Here’s an interesting bull/bear face off on US government bonds. In one corner we have permabull (on equities) Ken Heebner who recently made headlines when he stepped outside of his micro focus and into the macro arena to invest 21% of his CGM Focus Fund in a short position against US Treasury bonds. According to Bloomberg:
Money manager Kenneth Heebner, convinced that a growing U.S. economy will eventually prompt the Federal Reserve to boost interest rates, has bet 21 percent of his CGM Focus Fund (CGMFX) on a decline in U.S. Treasuries.
“We established a significant short position in U.S. Treasury bonds in anticipation of what we believe will be a stronger U.S. economy going forward,” Heebner said in a Jan. 2 letter included in the filing.
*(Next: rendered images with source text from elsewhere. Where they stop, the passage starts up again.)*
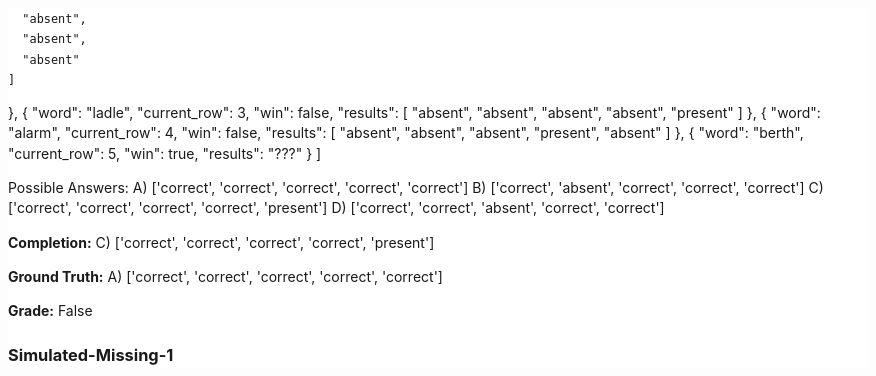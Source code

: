       "absent",
      "absent",
      "absent"
    ]
  },
  {
    "word": "ladle",
    "current_row": 3,
    "win": false,
    "results": [
      "absent",
      "absent",
      "absent",
      "absent",
      "present"
    ]
  },
  {
    "word": "alarm",
    "current_row": 4,
    "win": false,
    "results": [
      "absent",
      "absent",
      "absent",
      "present",
      "absent"
    ]
  },
  {
    "word": "berth",
    "current_row": 5,
    "win": true,
    "results": "???"
  }
]

Possible Answers:
A) ['correct', 'correct', 'correct', 'correct', 'correct']
B) ['correct', 'absent', 'correct', 'correct', 'correct']
C) ['correct', 'correct', 'correct', 'correct', 'present']
D) ['correct', 'correct', 'absent', 'correct', 'correct']


**Completion:**
C) ['correct', 'correct', 'correct', 'correct', 'present']

**Ground Truth:**
A) ['correct', 'correct', 'correct', 'correct', 'correct']

**Grade:**
False

### Simulated-Missing-1
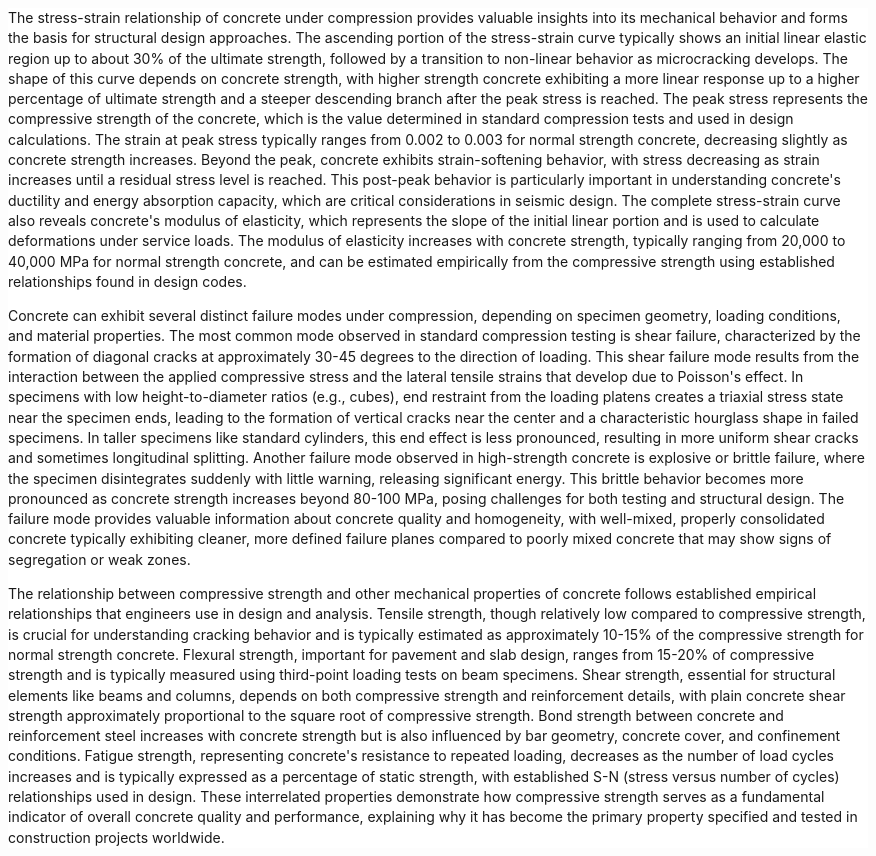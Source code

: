 The stress-strain relationship of concrete under compression provides valuable insights into its mechanical behavior and forms the basis for structural design approaches. The ascending portion of the stress-strain curve typically shows an initial linear elastic region up to about 30% of the ultimate strength, followed by a transition to non-linear behavior as microcracking develops. The shape of this curve depends on concrete strength, with higher strength concrete exhibiting a more linear response up to a higher percentage of ultimate strength and a steeper descending branch after the peak stress is reached. The peak stress represents the compressive strength of the concrete, which is the value determined in standard compression tests and used in design calculations. The strain at peak stress typically ranges from 0.002 to 0.003 for normal strength concrete, decreasing slightly as concrete strength increases. Beyond the peak, concrete exhibits strain-softening behavior, with stress decreasing as strain increases until a residual stress level is reached. This post-peak behavior is particularly important in understanding concrete's ductility and energy absorption capacity, which are critical considerations in seismic design. The complete stress-strain curve also reveals concrete's modulus of elasticity, which represents the slope of the initial linear portion and is used to calculate deformations under service loads. The modulus of elasticity increases with concrete strength, typically ranging from 20,000 to 40,000 MPa for normal strength concrete, and can be estimated empirically from the compressive strength using established relationships found in design codes.

Concrete can exhibit several distinct failure modes under compression, depending on specimen geometry, loading conditions, and material properties. The most common mode observed in standard compression testing is shear failure, characterized by the formation of diagonal cracks at approximately 30-45 degrees to the direction of loading. This shear failure mode results from the interaction between the applied compressive stress and the lateral tensile strains that develop due to Poisson's effect. In specimens with low height-to-diameter ratios (e.g., cubes), end restraint from the loading platens creates a triaxial stress state near the specimen ends, leading to the formation of vertical cracks near the center and a characteristic hourglass shape in failed specimens. In taller specimens like standard cylinders, this end effect is less pronounced, resulting in more uniform shear cracks and sometimes longitudinal splitting. Another failure mode observed in high-strength concrete is explosive or brittle failure, where the specimen disintegrates suddenly with little warning, releasing significant energy. This brittle behavior becomes more pronounced as concrete strength increases beyond 80-100 MPa, posing challenges for both testing and structural design. The failure mode provides valuable information about concrete quality and homogeneity, with well-mixed, properly consolidated concrete typically exhibiting cleaner, more defined failure planes compared to poorly mixed concrete that may show signs of segregation or weak zones.

The relationship between compressive strength and other mechanical properties of concrete follows established empirical relationships that engineers use in design and analysis. Tensile strength, though relatively low compared to compressive strength, is crucial for understanding cracking behavior and is typically estimated as approximately 10-15% of the compressive strength for normal strength concrete. Flexural strength, important for pavement and slab design, ranges from 15-20% of compressive strength and is typically measured using third-point loading tests on beam specimens. Shear strength, essential for structural elements like beams and columns, depends on both compressive strength and reinforcement details, with plain concrete shear strength approximately proportional to the square root of compressive strength. Bond strength between concrete and reinforcement steel increases with concrete strength but is also influenced by bar geometry, concrete cover, and confinement conditions. Fatigue strength, representing concrete's resistance to repeated loading, decreases as the number of load cycles increases and is typically expressed as a percentage of static strength, with established S-N (stress versus number of cycles) relationships used in design. These interrelated properties demonstrate how compressive strength serves as a fundamental indicator of overall concrete quality and performance, explaining why it has become the primary property specified and tested in construction projects worldwide.

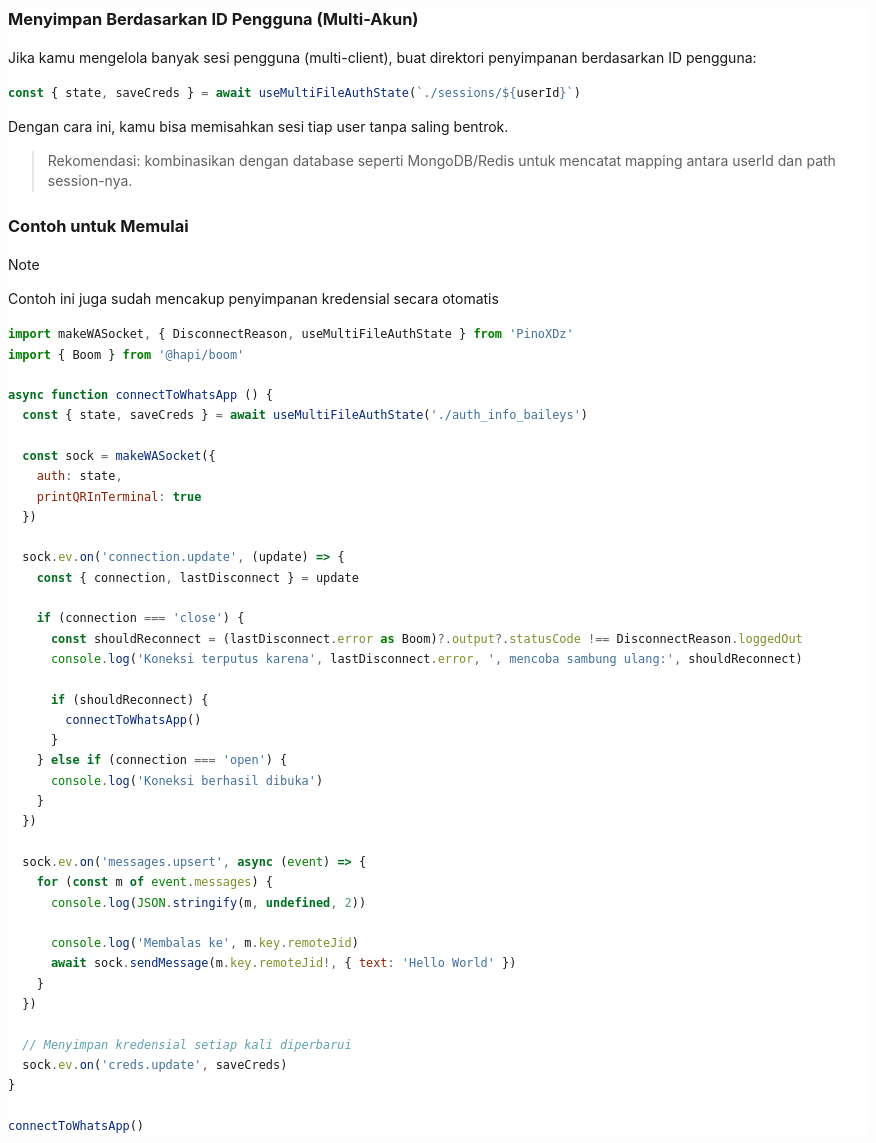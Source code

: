 ### Menyimpan Berdasarkan ID Pengguna (Multi-Akun)

Jika kamu mengelola banyak sesi pengguna (multi-client), buat direktori penyimpanan berdasarkan ID pengguna:

```javascript
const { state, saveCreds } = await useMultiFileAuthState(`./sessions/${userId}`)
```

Dengan cara ini, kamu bisa memisahkan sesi tiap user tanpa saling bentrok.

> Rekomendasi: kombinasikan dengan database seperti MongoDB/Redis untuk mencatat mapping antara userId dan path session-nya.

### Contoh untuk Memulai

> [!NOTE]  
> Contoh ini juga sudah mencakup penyimpanan kredensial secara otomatis

```javascript
import makeWASocket, { DisconnectReason, useMultiFileAuthState } from 'PinoXDz'
import { Boom } from '@hapi/boom'

async function connectToWhatsApp () {
  const { state, saveCreds } = await useMultiFileAuthState('./auth_info_baileys')

  const sock = makeWASocket({
    auth: state,
    printQRInTerminal: true
  })

  sock.ev.on('connection.update', (update) => {
    const { connection, lastDisconnect } = update

    if (connection === 'close') {
      const shouldReconnect = (lastDisconnect.error as Boom)?.output?.statusCode !== DisconnectReason.loggedOut
      console.log('Koneksi terputus karena', lastDisconnect.error, ', mencoba sambung ulang:', shouldReconnect)

      if (shouldReconnect) {
        connectToWhatsApp()
      }
    } else if (connection === 'open') {
      console.log('Koneksi berhasil dibuka')
    }
  })

  sock.ev.on('messages.upsert', async (event) => {
    for (const m of event.messages) {
      console.log(JSON.stringify(m, undefined, 2))

      console.log('Membalas ke', m.key.remoteJid)
      await sock.sendMessage(m.key.remoteJid!, { text: 'Hello World' })
    }
  })

  // Menyimpan kredensial setiap kali diperbarui
  sock.ev.on('creds.update', saveCreds)
}

connectToWhatsApp()
```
In the other corner is Jeff Gundlach of DoubleLine who has recently turned increasingly bullish on US government bonds. Gundlach is less confident in economic growth than Heebner is. Via Reuters:
“I bought more long-term Treasuries in the last month than I’ve bought in four years. I am a fan of Treasuries now. I wasn’t a fan of Treasuries in July,” said Gundlach, chief investment officer and chief executive officer of DoubleLine Capital.
“They looked cheap at a yield above 2 percent, compared to certain riskier assets, which had gone up in price over the last six months while Treasury prices fell,” he said. “Also, owning 10-year Treasuries at yields above 2 percent provides an offset to credit risk we are taking elsewhere in the portfolio.”
The investor, who was dubbed by Barron’s as the new “King of Bonds” two years ago, said he thinks the recent rally in stocks, which last week drove the Dow Jones industrial average within 75 points of its record close of 14,164.53, has gone too far.”
So we have a bond manager against an equity manager who is shorting bonds based on what is actually a form of a bullish equity bet. Who do you think is right?